To suggest that I took you to be 'groping' for what Kundera had in mind in
that muddled generalization, would be to insult you, something I would never
intentionally do, for I am often informed by and am always interested in the
topics you so tenaciously pursue. It would be an insult, because the
sentence itself is meaningless.

So, although I did not reply to the whole of your blog entry, I replied to
Kundera's claim that there has been a general decline in (loss of certain?)
values, and I did so by presenting instances (there are plenty more) of
there having been an increase in areas where 'values' matter. Instead of
trying to respond to what I said, you tell me what I should have said, had I
read the entire blog entry. My purpose was to suggest that insofar as
Kundera's incoherent sentence can be taken as a claim that during 'modern'
times, certain 'values' have somehow disappeared, that claim is false or


Your note implies that I didn't cover what I had in mind by values - or that
I had nothing in mind and was merely groping for what Kundera had in mind.
The note you reference, not the one you responded to, should clear that up -
or at least point you in a more promising direction.


From: lit-ideas-bounce@xxxxxxxxxxxxx [mailto:lit-ideas-bounce@xxxxxxxxxxxxx]
On Behalf Of Robert Paul
Sent: Tuesday, February 09, 2010 9:23 PM
To: lit-ideas@xxxxxxxxxxxxx
Subject: [lit-ideas] Re: Disintigration of values, British TV, Heidegger


Lawrence Helm wrote 

I posted a note with the above title at

This is a short response to what I found at that address.

Lawrence wrote (Milan Kundera and the decline of values) that in 1960,
Kundera had written that [the] 'world [was] in a process of the
disintegration of values (values handed down from the Middle Ages), a
process that stretches over the four centuries of the Modern Era and is
their very essence.' 

We are not told which values Kundera had in mind, but I should think that
they were the big capitalized ones epitomized by the four (or six, or seven)
values set forth in the Cardinal Virtues of the Roman Catholic church, as
adapted from Plato, and variously amended-Justice and Courage, e.g.-and not
such 'values' as the Divine Right of Kings,  the subjugation of women, or
the right of some men to own other men. He [apparently] offered no evidence
that a 'disintegration' of any sort of value was taking place in 1960, let
alone that it had been going on for four centuries before that.
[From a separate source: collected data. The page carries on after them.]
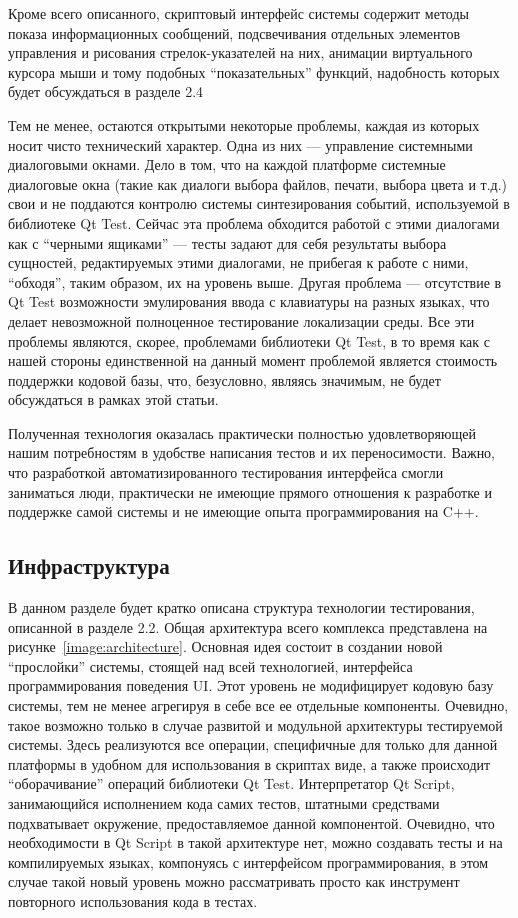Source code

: \documentclass[conference]{IEEEtran}
\begin{document}
Кроме всего описанного, скриптовый интерфейс системы содержит методы показа информационных 
сообщений, подсвечивания отдельных элементов управления и рисования стрелок-указателей 
на них, анимации виртуального курсора мыши и тому подобных "`показательных"' функций, 
надобность которых будет обсуждаться в разделе 2.4

Тем не менее, остаются открытыми некоторые проблемы, каждая из которых носит чисто 
технический характер. Одна из них --- управление системными диалоговыми окнами. Дело в том, 
что на каждой платформе системные диалоговые окна (такие как диалоги выбора файлов, 
печати, выбора цвета и т.д.) свои и не поддаются контролю системы синтезирования событий, 
используемой в библиотеке Qt Test. Сейчас эта проблема обходится работой с этими диалогами 
как с "`черными ящиками"' --- тесты задают для себя результаты выбора сущностей, редактируемых 
этими диалогами, не прибегая к работе с ними, "`обходя"', таким образом, их на уровень выше. 
Другая проблема --- отсутствие в Qt Test возможности эмулирования ввода с клавиатуры 
на разных языках, что делает невозможной полноценное тестирование локализации среды. 
Все эти проблемы являются, скорее, проблемами библиотеки Qt Test, в то время как с 
нашей стороны единственной на данный момент проблемой является стоимость поддержки 
кодовой базы, что, безусловно, являясь значимым, не будет обсуждаться в рамках этой статьи.

Полученная технология оказалась практически полностью удовлетворяющей нашим потребностям 
в удобстве написания тестов и их переносимости. Важно, что разработкой автоматизированного 
тестирования интерфейса смогли заниматься люди, практически не имеющие прямого отношения 
к разработке и поддержке самой системы и не имеющие опыта программирования на C++.

\subsection{Инфраструктура}
В данном разделе будет кратко описана структура технологии тестирования, описанной 
в разделе 2.2. Общая архитектура всего комплекса представлена на рисунке~\ref{image:architecture}. Основная 
идея состоит в создании новой "`прослойки"' системы, стоящей над всей технологией, 
интерфейса программирования поведения UI. Этот уровень не модифицирует кодовую базу 
системы, тем не менее агрегируя в себе все ее отдельные компоненты. Очевидно, такое 
возможно только в случае развитой и модульной архитектуры тестируемой системы. Здесь 
реализуются все операции, специфичные для только для данной платформы в удобном для 
использования в скриптах виде, а также происходит "`оборачивание"' операций библиотеки Qt Test. 
Интерпретатор Qt Script, занимающийся исполнением кода самих тестов, штатными средствами 
подхватывает окружение, предоставляемое данной компонентой. Очевидно, что необходимости в 
Qt Script в такой архитектуре нет, можно создавать тесты и на компилируемых языках, 
компонуясь с интерфейсом программирования, в этом случае такой новый уровень можно 
рассматривать просто как инструмент повторного использования кода в тестах.
\end{document}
Of course,
this barbarous sentence doesn't say that a disintegration of values had been
going on for all that time, but that the world was in a 'process of the
disintegration of values.' Had one of my students written such a sentence, I
might have asked 'what, precisely, does this mean?' only in politer terms.
(One thing that I value that is being lost is the ability to write plain

Lawrence, by way of providing an example of the sort of thing Kundera had in
mind, adduces two cases in which the attorneys for two men charged under the
federal Stolen Valor Act, are arguing that, as neither benefited from his
false claim, they are guilty of no more than lying and pretending to be
something they were not; more or less a 'no harm, no foul' defense. (One of
the men apparently did benefit from claiming falsely to have been a veteran
of the Iraq war: he was able to live in veterans' housing, and once obtained
a discount on an airlines ticket.) If I understand Lawrence, he is upset by
what these men did, and by their attorneys' reasoning. The deeds and the
defense are apparently evidence to support Kundera's general claim-as if
impostors of this sort had never before been seen in recorded history. I
don't want to argue with Lawrence about this, i.e., whether such pathetic
goings on signal a 'decline of values,' or a 'disintegration' of them. My
suggestion is that such behaviour, however it is viewed-and if it is all
that is viewed-is as nothing when compared with real advances in 'values,'
such as the banning of slavery, and the advancement of women. If one wants a
value of which these are instances, it is surely Justice.

Each generation seems to believe that the new is the enemy of the good.; but
pretending to be what one is not is hardly new.